Em reação, Caracas colocou tropas em alerta e convocou civis para treinamentos militares. Maduro afirmou que “não quer uma guerra no Caribe ou na América do Sul” e acusou Trump de tentar provocar uma mudança de regime para se apoderar do petróleo venezuelano.
Nos bastidores, o governo brasileiro vê o agravamento da crise como uma ameaça ao diálogo bilateral sobre tarifas e sanções. Segundo auxiliares do Planalto, Lula pretende argumentar, em um encontro presencial com Trump, que qualquer ação militar na Venezuela desestabilizaria toda a região e fortaleceria o crime organizado.
Reaproximação após encontro na ONU
O chanceler Mauro Vieira classificou como “ótima e produtiva” a reunião que teve nesta quinta-feira com o secretário de Estado americano, Marco Rubio. Segundo ele, as conversas foram construtivas e mantiveram o “espírito de cooperação” demonstrado na ligação recente entre Lula e Trump. Ainda assim, o Itamaraty reiterou a posição contrária do Brasil a intervenções militares e defendeu uma “saída diplomática” para a crise venezuelana.
A expectativa do governo brasileiro é de que Lula e Trump se encontrem até o fim do ano para tentar avançar na normalização das relações comerciais. Há a possibilidade de que a reunião ocorra na Malásia, durante o encontro da Associação de Nações do Sudeste Asiático (Asean), nos dias 26 e 27 de outubro, ou na Cúpula das Américas, em dezembro, na República Dominicana.
A reaproximação entre os dois países aconteceu após aceno de Trump a Lula durante a Assembleia-Geral da ONU, em Nova York, no final de setembro. Em seu discurso, o presidente americano revelou que conversou brevemente com o brasileiro e que havia sentido uma “química entre os dois”, além de elogiar o petista.
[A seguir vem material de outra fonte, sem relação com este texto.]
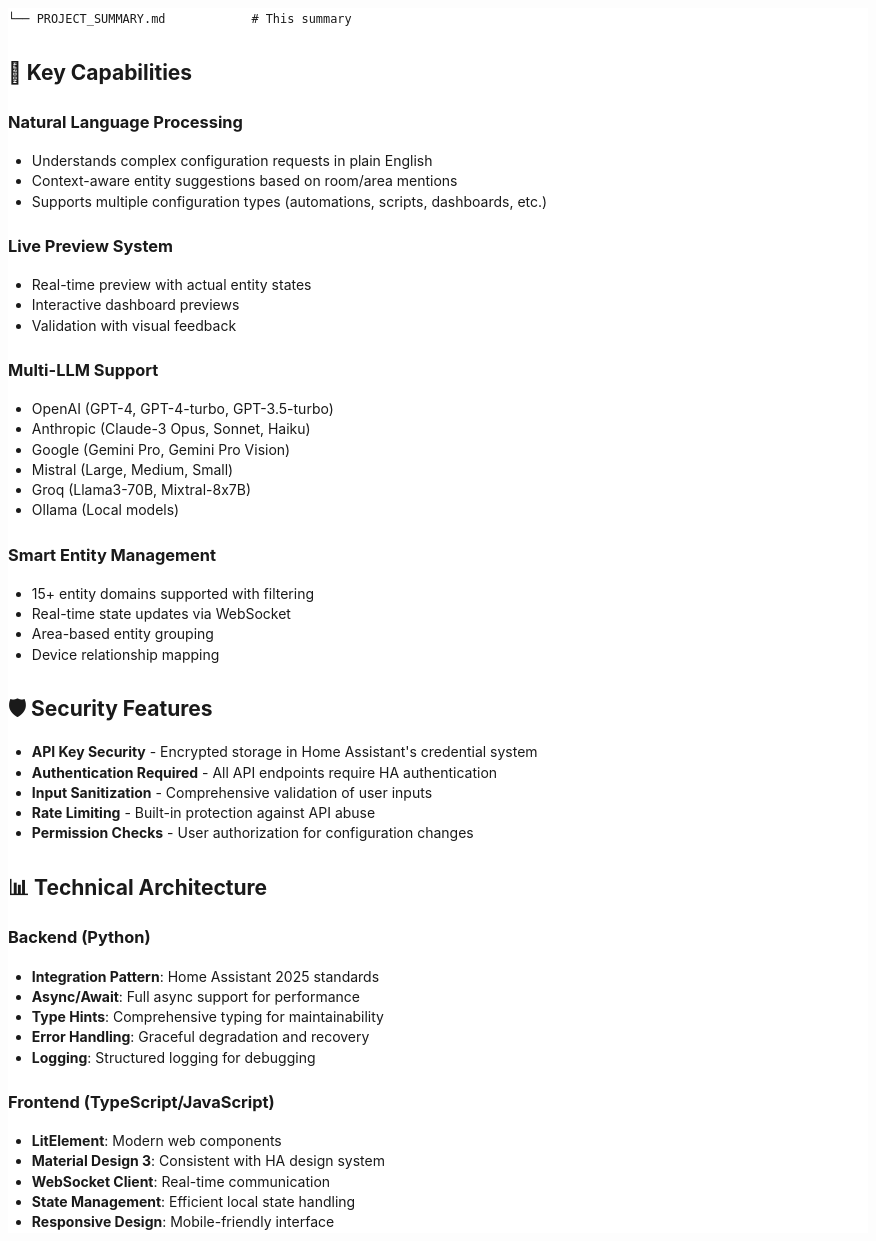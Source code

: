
 ```
└── PROJECT_SUMMARY.md            # This summary
```

## 🚀 Key Capabilities

### Natural Language Processing
- Understands complex configuration requests in plain English
- Context-aware entity suggestions based on room/area mentions
- Supports multiple configuration types (automations, scripts, dashboards, etc.)

### Live Preview System
- Real-time preview with actual entity states
- Interactive dashboard previews
- Validation with visual feedback

### Multi-LLM Support
- OpenAI (GPT-4, GPT-4-turbo, GPT-3.5-turbo)
- Anthropic (Claude-3 Opus, Sonnet, Haiku)
- Google (Gemini Pro, Gemini Pro Vision)
- Mistral (Large, Medium, Small)
- Groq (Llama3-70B, Mixtral-8x7B)
- Ollama (Local models)

### Smart Entity Management
- 15+ entity domains supported with filtering
- Real-time state updates via WebSocket
- Area-based entity grouping
- Device relationship mapping

## 🛡️ Security Features

- **API Key Security** - Encrypted storage in Home Assistant's credential system
- **Authentication Required** - All API endpoints require HA authentication
- **Input Sanitization** - Comprehensive validation of user inputs
- **Rate Limiting** - Built-in protection against API abuse
- **Permission Checks** - User authorization for configuration changes

## 📊 Technical Architecture

### Backend (Python)
- **Integration Pattern**: Home Assistant 2025 standards
- **Async/Await**: Full async support for performance
- **Type Hints**: Comprehensive typing for maintainability
- **Error Handling**: Graceful degradation and recovery
- **Logging**: Structured logging for debugging

### Frontend (TypeScript/JavaScript)
- **LitElement**: Modern web components
- **Material Design 3**: Consistent with HA design system
- **WebSocket Client**: Real-time communication
- **State Management**: Efficient local state handling
- **Responsive Design**: Mobile-friendly interface
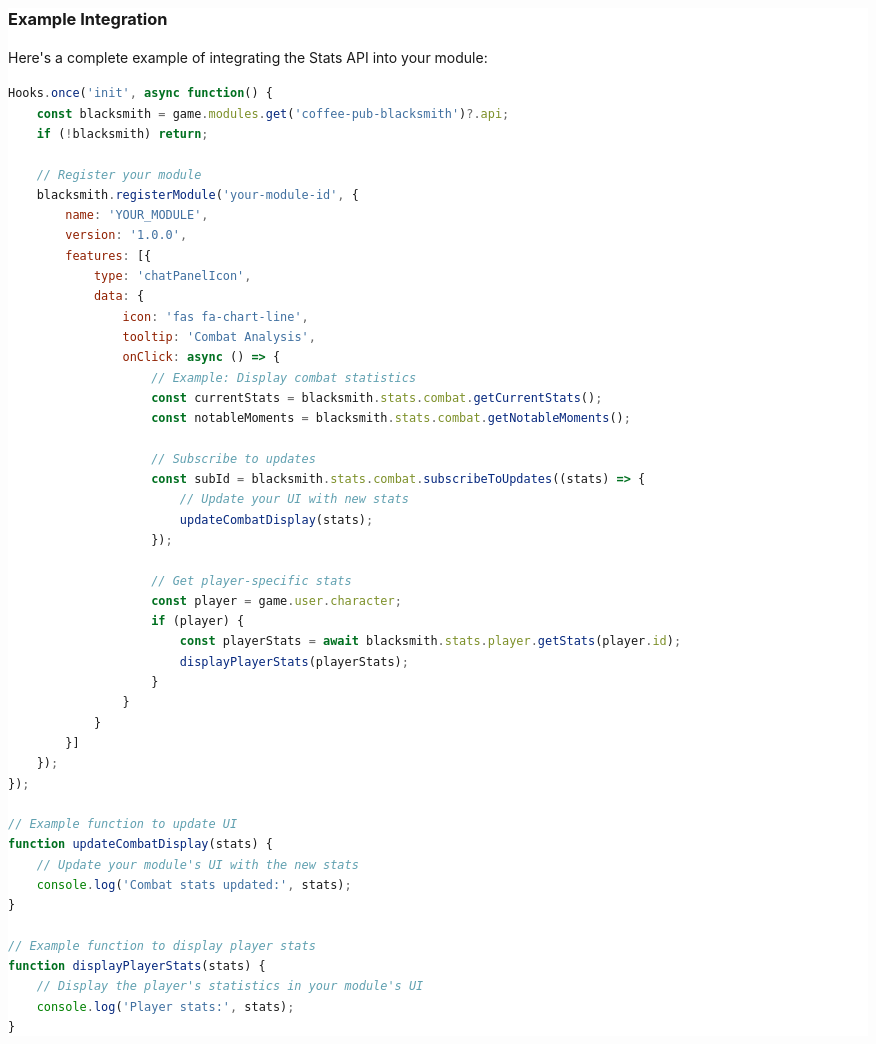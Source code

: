 ### Example Integration

Here's a complete example of integrating the Stats API into your module:

```javascript
Hooks.once('init', async function() {
    const blacksmith = game.modules.get('coffee-pub-blacksmith')?.api;
    if (!blacksmith) return;

    // Register your module
    blacksmith.registerModule('your-module-id', {
        name: 'YOUR_MODULE',
        version: '1.0.0',
        features: [{
            type: 'chatPanelIcon',
            data: {
                icon: 'fas fa-chart-line',
                tooltip: 'Combat Analysis',
                onClick: async () => {
                    // Example: Display combat statistics
                    const currentStats = blacksmith.stats.combat.getCurrentStats();
                    const notableMoments = blacksmith.stats.combat.getNotableMoments();
                    
                    // Subscribe to updates
                    const subId = blacksmith.stats.combat.subscribeToUpdates((stats) => {
                        // Update your UI with new stats
                        updateCombatDisplay(stats);
                    });
                    
                    // Get player-specific stats
                    const player = game.user.character;
                    if (player) {
                        const playerStats = await blacksmith.stats.player.getStats(player.id);
                        displayPlayerStats(playerStats);
                    }
                }
            }
        }]
    });
});

// Example function to update UI
function updateCombatDisplay(stats) {
    // Update your module's UI with the new stats
    console.log('Combat stats updated:', stats);
}

// Example function to display player stats
function displayPlayerStats(stats) {
    // Display the player's statistics in your module's UI
    console.log('Player stats:', stats);
}
```
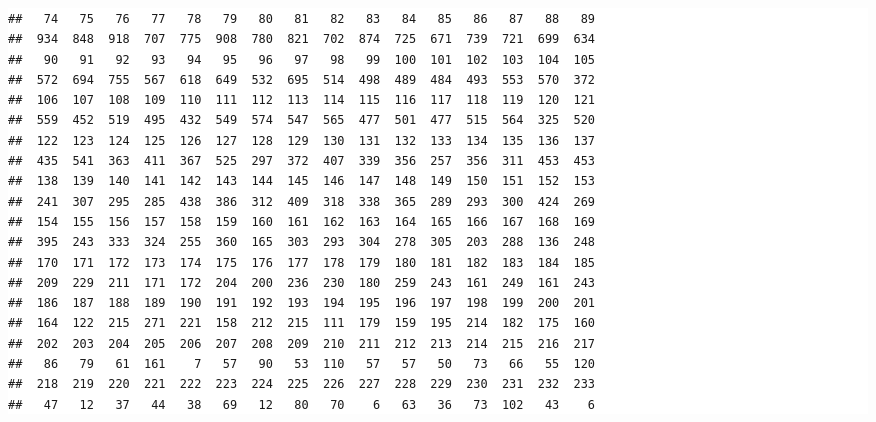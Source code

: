     ##   74   75   76   77   78   79   80   81   82   83   84   85   86   87   88   89 
    ##  934  848  918  707  775  908  780  821  702  874  725  671  739  721  699  634 
    ##   90   91   92   93   94   95   96   97   98   99  100  101  102  103  104  105 
    ##  572  694  755  567  618  649  532  695  514  498  489  484  493  553  570  372 
    ##  106  107  108  109  110  111  112  113  114  115  116  117  118  119  120  121 
    ##  559  452  519  495  432  549  574  547  565  477  501  477  515  564  325  520 
    ##  122  123  124  125  126  127  128  129  130  131  132  133  134  135  136  137 
    ##  435  541  363  411  367  525  297  372  407  339  356  257  356  311  453  453 
    ##  138  139  140  141  142  143  144  145  146  147  148  149  150  151  152  153 
    ##  241  307  295  285  438  386  312  409  318  338  365  289  293  300  424  269 
    ##  154  155  156  157  158  159  160  161  162  163  164  165  166  167  168  169 
    ##  395  243  333  324  255  360  165  303  293  304  278  305  203  288  136  248 
    ##  170  171  172  173  174  175  176  177  178  179  180  181  182  183  184  185 
    ##  209  229  211  171  172  204  200  236  230  180  259  243  161  249  161  243 
    ##  186  187  188  189  190  191  192  193  194  195  196  197  198  199  200  201 
    ##  164  122  215  271  221  158  212  215  111  179  159  195  214  182  175  160 
    ##  202  203  204  205  206  207  208  209  210  211  212  213  214  215  216  217 
    ##   86   79   61  161    7   57   90   53  110   57   57   50   73   66   55  120 
    ##  218  219  220  221  222  223  224  225  226  227  228  229  230  231  232  233 
    ##   47   12   37   44   38   69   12   80   70    6   63   36   73  102   43    6 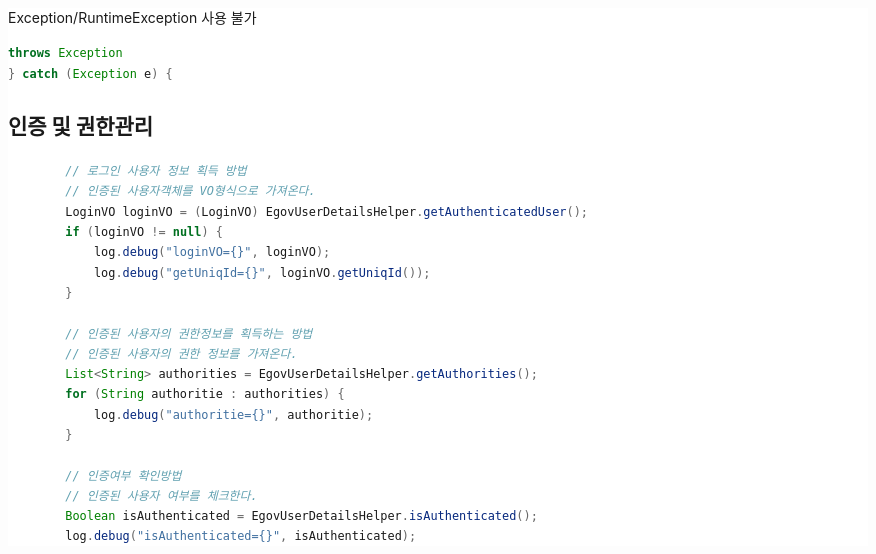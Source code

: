 
Exception/RuntimeException 사용 불가

```java
throws Exception
} catch (Exception e) {
```

## 인증 및 권한관리

```java
		// 로그인 사용자 정보 획득 방법
		// 인증된 사용자객체를 VO형식으로 가져온다.
		LoginVO loginVO = (LoginVO) EgovUserDetailsHelper.getAuthenticatedUser();
		if (loginVO != null) {
			log.debug("loginVO={}", loginVO);
			log.debug("getUniqId={}", loginVO.getUniqId());
		}

		// 인증된 사용자의 권한정보를 획득하는 방법
		// 인증된 사용자의 권한 정보를 가져온다.
		List<String> authorities = EgovUserDetailsHelper.getAuthorities();
		for (String authoritie : authorities) {
			log.debug("authoritie={}", authoritie);
		}

		// 인증여부 확인방법
		// 인증된 사용자 여부를 체크한다.
		Boolean isAuthenticated = EgovUserDetailsHelper.isAuthenticated();
		log.debug("isAuthenticated={}", isAuthenticated);
```
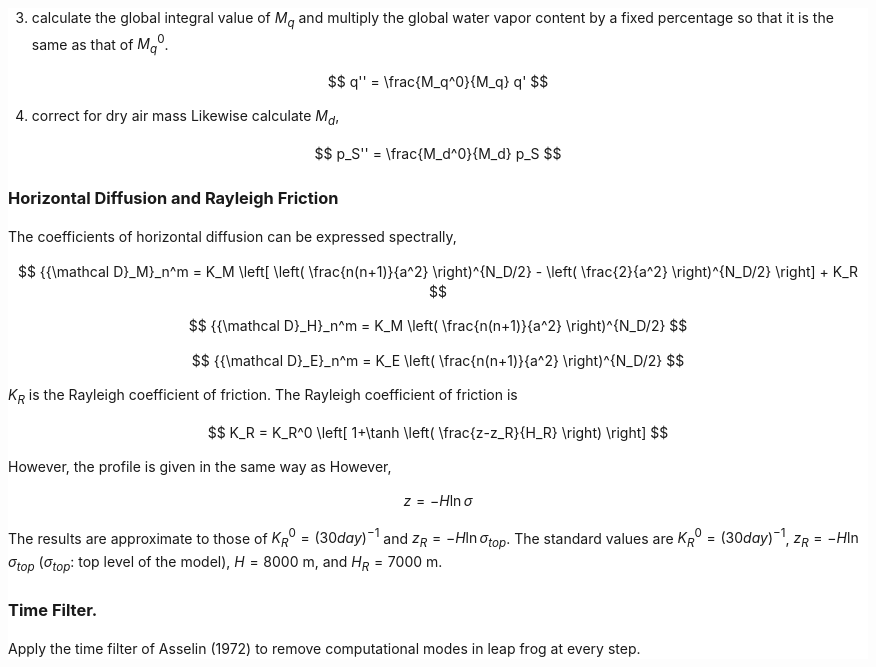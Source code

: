 3. calculate the global integral value of $M_q$ and multiply the global water vapor content by a fixed percentage so that it is the same as that of $M_q^0$.

$$
        q'' = \frac{M_q^0}{M_q} q' 
$$


4. correct for dry air mass Likewise calculate $M_d$,

$$
        p_S'' = \frac{M_d^0}{M_d} p_S
$$


### Horizontal Diffusion and Rayleigh Friction

The coefficients of horizontal diffusion can be expressed spectrally,

$$
 {{\mathcal D}_M}_n^m = K_M 
                      \left[ \left( \frac{n(n+1)}{a^2} \right)^{N_D/2} 
                                - \left( \frac{2}{a^2} \right)^{N_D/2} 
                      \right]
                  + K_R
$$


$$
  {{\mathcal D}_H}_n^m = K_M \left( \frac{n(n+1)}{a^2} \right)^{N_D/2} 
$$


$$
  {{\mathcal D}_E}_n^m = K_E \left( \frac{n(n+1)}{a^2} \right)^{N_D/2} 
$$


$K_R$ is the Rayleigh coefficient of friction. The Rayleigh coefficient of friction is

$$
  K_R = K_R^0 \left[ 1+\tanh \left( \frac{z-z_R}{H_R} \right) \right]
$$


However, the profile is given in the same way as However,

$$
  z = - H \ln \sigma 
$$


The results are approximate to those of $K_R^0 = {(30day)}^{-1}$ and $z_R = -H \ln \sigma_{top}$. The standard values are $K_R^0 = {(30day)}^{-1}$, $z_R = -H \ln \sigma_{top}$ ($\sigma_{top}$: top level of the model), $H = 8000$ m, and $H_R = 7000$ m.

### Time Filter.

Apply the time filter of Asselin (1972) to remove computational modes in leap frog at every step.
Depois disso, Lula amenizou o tom contra os Estados Unidos e chegou a falar, em tom descontraído, que havia pintado “uma indústria petroquímica”.
Enquanto as tratativas prosseguem, a Venezuela se consolida como um novo ponto de atrito entre os dois presidentes — um tema que ameaça colocar à prova a reaproximação diplomática entre Brasília e Washington.